2018-09-04 | Security
US military prepares Kazakh peacekeepers for deployment to Lebanon
By Aydar Ashimov
ASTANA -- A group of 120 Kazakh peacekeepers is set to leave for Lebanon in October to join the United Nations (UN) peace-keeping mission there, with training backed by the United States and other countries.
The deployment will come after the peacekeepers' completion of the Steppe Eagle 2018 exercises at McCrady Training Centre in South Carolina August 5-26, according to the Kazakh Airmobile Forces press office.
Exercise Steppe Eagle is an annual multi-national exercise "designed to strengthen inter-operability among the armed forces of each participating nation to ensure security and stability in US Central Command's Area of Responsibility", the Pentagon's Defence Visual Information Distribution Service (DVIDS) said in a statement August 23.
The US army executed the exercises with support from the United Kingdom Armed Forces, Tajikistan peacekeeping forces, Turkish Land Forces and observers from Uzbekistan.
Exercise Steppe Eagle helps prepare the soldiers of Kazakhstan to carry out United Nations peace-keeping operations, said Maj. Steve Keir of the British army, as cited by DVIDS.
Kazakhstan's peacekeeping unit began as a battalion in 2000 and grew to a regiment this year, said Deputy Defence Minister Talgat Mukhtarov, according to a June 22 BNews.kz report, adding that the regiment is trained in accordance with all UN standards and is compatible with other countries' peacekeeping forces.
Preparing for the upcoming mission
Officials signed a memorandum August 24 in Astana concerning the deployment of the Kazakh peacekeeping regiment to Lebanon, according to the Ministry of Defence.
During their stint in Lebanon, the Kazakhs will earn three times their base pay, according to an Astana TV report in June. In addition, the UN will pay each Kazakh $1,410 (520 million KZT) per month.

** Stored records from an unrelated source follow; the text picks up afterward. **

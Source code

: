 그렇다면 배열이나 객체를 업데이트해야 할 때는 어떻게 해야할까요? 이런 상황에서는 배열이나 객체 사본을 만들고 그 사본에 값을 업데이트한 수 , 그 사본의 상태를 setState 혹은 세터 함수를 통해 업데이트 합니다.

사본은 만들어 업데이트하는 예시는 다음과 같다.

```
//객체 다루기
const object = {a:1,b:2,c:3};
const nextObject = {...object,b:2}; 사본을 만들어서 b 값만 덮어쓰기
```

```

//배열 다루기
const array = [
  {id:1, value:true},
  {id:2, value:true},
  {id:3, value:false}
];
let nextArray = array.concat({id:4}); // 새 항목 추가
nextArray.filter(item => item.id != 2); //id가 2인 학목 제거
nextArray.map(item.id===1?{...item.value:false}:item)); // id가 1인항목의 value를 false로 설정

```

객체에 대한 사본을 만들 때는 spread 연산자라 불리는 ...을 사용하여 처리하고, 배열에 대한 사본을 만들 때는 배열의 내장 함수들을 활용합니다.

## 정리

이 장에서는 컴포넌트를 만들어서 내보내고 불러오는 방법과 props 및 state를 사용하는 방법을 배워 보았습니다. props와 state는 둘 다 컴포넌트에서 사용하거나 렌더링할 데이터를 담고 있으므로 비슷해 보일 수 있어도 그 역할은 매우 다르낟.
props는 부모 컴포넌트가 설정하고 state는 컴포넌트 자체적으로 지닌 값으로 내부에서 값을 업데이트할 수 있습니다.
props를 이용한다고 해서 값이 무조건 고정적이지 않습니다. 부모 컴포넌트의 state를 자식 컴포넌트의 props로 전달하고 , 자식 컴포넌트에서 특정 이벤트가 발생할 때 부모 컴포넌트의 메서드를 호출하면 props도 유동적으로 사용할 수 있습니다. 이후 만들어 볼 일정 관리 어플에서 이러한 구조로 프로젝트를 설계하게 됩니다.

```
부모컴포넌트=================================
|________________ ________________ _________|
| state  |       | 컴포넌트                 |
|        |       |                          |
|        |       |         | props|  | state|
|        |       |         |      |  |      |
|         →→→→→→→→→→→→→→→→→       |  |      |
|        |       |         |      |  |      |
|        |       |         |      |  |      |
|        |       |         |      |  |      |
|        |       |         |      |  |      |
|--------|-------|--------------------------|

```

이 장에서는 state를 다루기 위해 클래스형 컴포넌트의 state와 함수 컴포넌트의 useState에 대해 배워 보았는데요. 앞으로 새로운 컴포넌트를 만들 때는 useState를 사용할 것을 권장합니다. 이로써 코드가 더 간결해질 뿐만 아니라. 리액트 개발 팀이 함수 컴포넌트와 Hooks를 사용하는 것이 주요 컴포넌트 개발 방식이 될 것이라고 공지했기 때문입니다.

The first company of 120 peacekeepers will go to Lebanon for six months starting in October, after which a second group of Kazakhs will take over, said Janibek Nurlanov, chief of staff of the Kazakh peacekeeping regiment, told Caravanserai.
"We requested that the Steppe Eagle 2018 exercises simulate the situation in Lebanon as closely as possible," Nurlanov said.

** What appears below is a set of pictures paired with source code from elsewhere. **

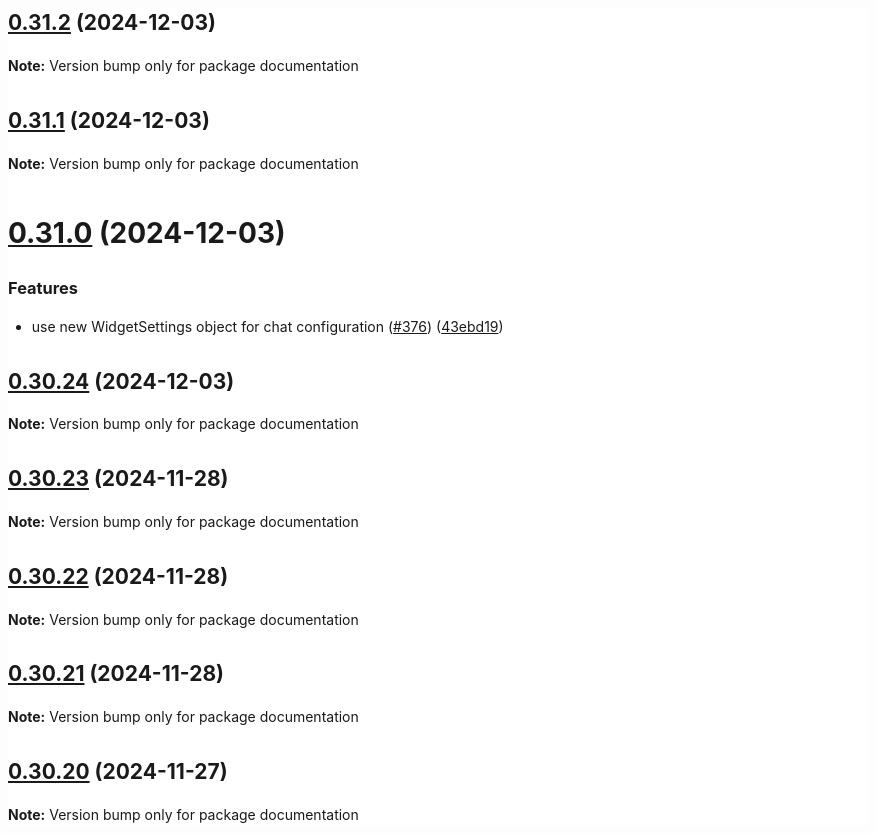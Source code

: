 ## [0.31.2](https://github.com/voiceflow/react-chat/compare/documentation@0.31.1...documentation@0.31.2) (2024-12-03)

**Note:** Version bump only for package documentation

## [0.31.1](https://github.com/voiceflow/react-chat/compare/documentation@0.31.0...documentation@0.31.1) (2024-12-03)

**Note:** Version bump only for package documentation

# [0.31.0](https://github.com/voiceflow/react-chat/compare/documentation@0.30.24...documentation@0.31.0) (2024-12-03)

### Features

* use new WidgetSettings object for chat configuration ([#376](https://github.com/voiceflow/react-chat/issues/376)) ([43ebd19](https://github.com/voiceflow/react-chat/commit/43ebd19bf4e8d31fbddd8c39a05335d25056ad31))

## [0.30.24](https://github.com/voiceflow/react-chat/compare/documentation@0.30.23...documentation@0.30.24) (2024-12-03)

**Note:** Version bump only for package documentation

## [0.30.23](https://github.com/voiceflow/react-chat/compare/documentation@0.30.22...documentation@0.30.23) (2024-11-28)

**Note:** Version bump only for package documentation

## [0.30.22](https://github.com/voiceflow/react-chat/compare/documentation@0.30.21...documentation@0.30.22) (2024-11-28)

**Note:** Version bump only for package documentation

## [0.30.21](https://github.com/voiceflow/react-chat/compare/documentation@0.30.20...documentation@0.30.21) (2024-11-28)

**Note:** Version bump only for package documentation

## [0.30.20](https://github.com/voiceflow/react-chat/compare/documentation@0.30.19...documentation@0.30.20) (2024-11-27)

**Note:** Version bump only for package documentation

"Our request was heard, and the conditions and tactical environment closely matched those involved with the upcoming assignment. We received invaluable knowledge and experience that will serve us well while we are [deployed] in that country," he said.
"At McCrady Training Centre we occupied a territory assigned to us," he said. "'Lizar' was the hypothetical name for this country. Under the exercise scenario ... we conducted patrols, set up check-points, negotiated with local residents and escorted humanitarian aid shipments."
The situation in "Lizar" was uneasy, he said.
Many terrorist groups wanted to break off the southern part of the country and tried in every way to interfere with the legitimate government, he said.
The peacekeepers performed their work under constant threat of terrorist attack, he added.
Partnership for Peace
The tactics involved in peacekeeping are constantly changing, and yearly training exercises allow troops to share experiences and prepare for new peacekeeping missions, according to Nurlanov.
Steppe Eagle exercises have taken place annually since 2003. Since 2012, the exercises have been part of NATO's Partnership for Peace programme.
In 2015, Steppe Eagle exercises took place in Kazakhstan, according to the Defence Ministry.
Those drills involved a command post exercise with computer simulation training that used Joint Conflict and Tactical Simulation software.
Steppe Eagle exercises were also held in Kazakhstan in 2017. NATO experts and military officers from the United States, United Kingdom, Turkey, Tajikistan and Kyrgyzstan observed those drills, according to the Kazakh Defence Ministry.
The exercises, led by American and British instructors, included conducting patrols, guarding transportation arteries and the peacekeepers' own base, escorting humanitarian aid shipments, clearing mines and providing first aid.